What is being asked:
Please set down the lines of the listing exactly, from its first line to the line with "#### Command Registry", leaving the pictures out.
::: Provided entries
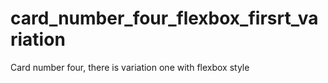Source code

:# card_number_four_flexbox_firsrt_variation
Card number four, there is variation one with flexbox style
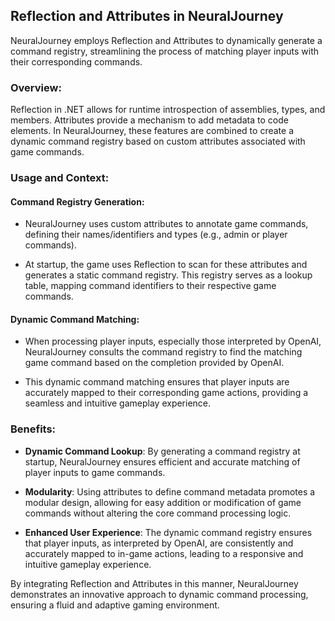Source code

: ## Reflection and Attributes in NeuralJourney

NeuralJourney employs Reflection and Attributes to dynamically generate a command registry, streamlining the process of matching player inputs with their corresponding commands.

### Overview:
Reflection in .NET allows for runtime introspection of assemblies, types, and members. Attributes provide a mechanism to add metadata to code elements. In NeuralJourney, these features are combined to create a dynamic command registry based on custom attributes associated with game commands.

### Usage and Context:

#### Command Registry Generation:
- NeuralJourney uses custom attributes to annotate game commands, defining their names/identifiers and types (e.g., admin or player commands).
  
- At startup, the game uses Reflection to scan for these attributes and generates a static command registry. This registry serves as a lookup table, mapping command identifiers to their respective game commands.

#### Dynamic Command Matching:
- When processing player inputs, especially those interpreted by OpenAI, NeuralJourney consults the command registry to find the matching game command based on the completion provided by OpenAI.
  
- This dynamic command matching ensures that player inputs are accurately mapped to their corresponding game actions, providing a seamless and intuitive gameplay experience.

### Benefits:
- **Dynamic Command Lookup**: By generating a command registry at startup, NeuralJourney ensures efficient and accurate matching of player inputs to game commands.
  
- **Modularity**: Using attributes to define command metadata promotes a modular design, allowing for easy addition or modification of game commands without altering the core command processing logic.
  
- **Enhanced User Experience**: The dynamic command registry ensures that player inputs, as interpreted by OpenAI, are consistently and accurately mapped to in-game actions, leading to a responsive and intuitive gameplay experience.

By integrating Reflection and Attributes in this manner, NeuralJourney demonstrates an innovative approach to dynamic command processing, ensuring a fluid and adaptive gaming environment.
::::::
Reply to the task:
Source code

:# card_number_four_flexbox_firsrt_variation
Card number four, there is variation one with flexbox style
Source code

: ## Reflection and Attributes in NeuralJourney

NeuralJourney employs Reflection and Attributes to dynamically generate a command registry, streamlining the process of matching player inputs with their corresponding commands.

### Overview:
Reflection in .NET allows for runtime introspection of assemblies, types, and members. Attributes provide a mechanism to add metadata to code elements. In NeuralJourney, these features are combined to create a dynamic command registry based on custom attributes associated with game commands.

### Usage and Context:

#### Command Registry Generation:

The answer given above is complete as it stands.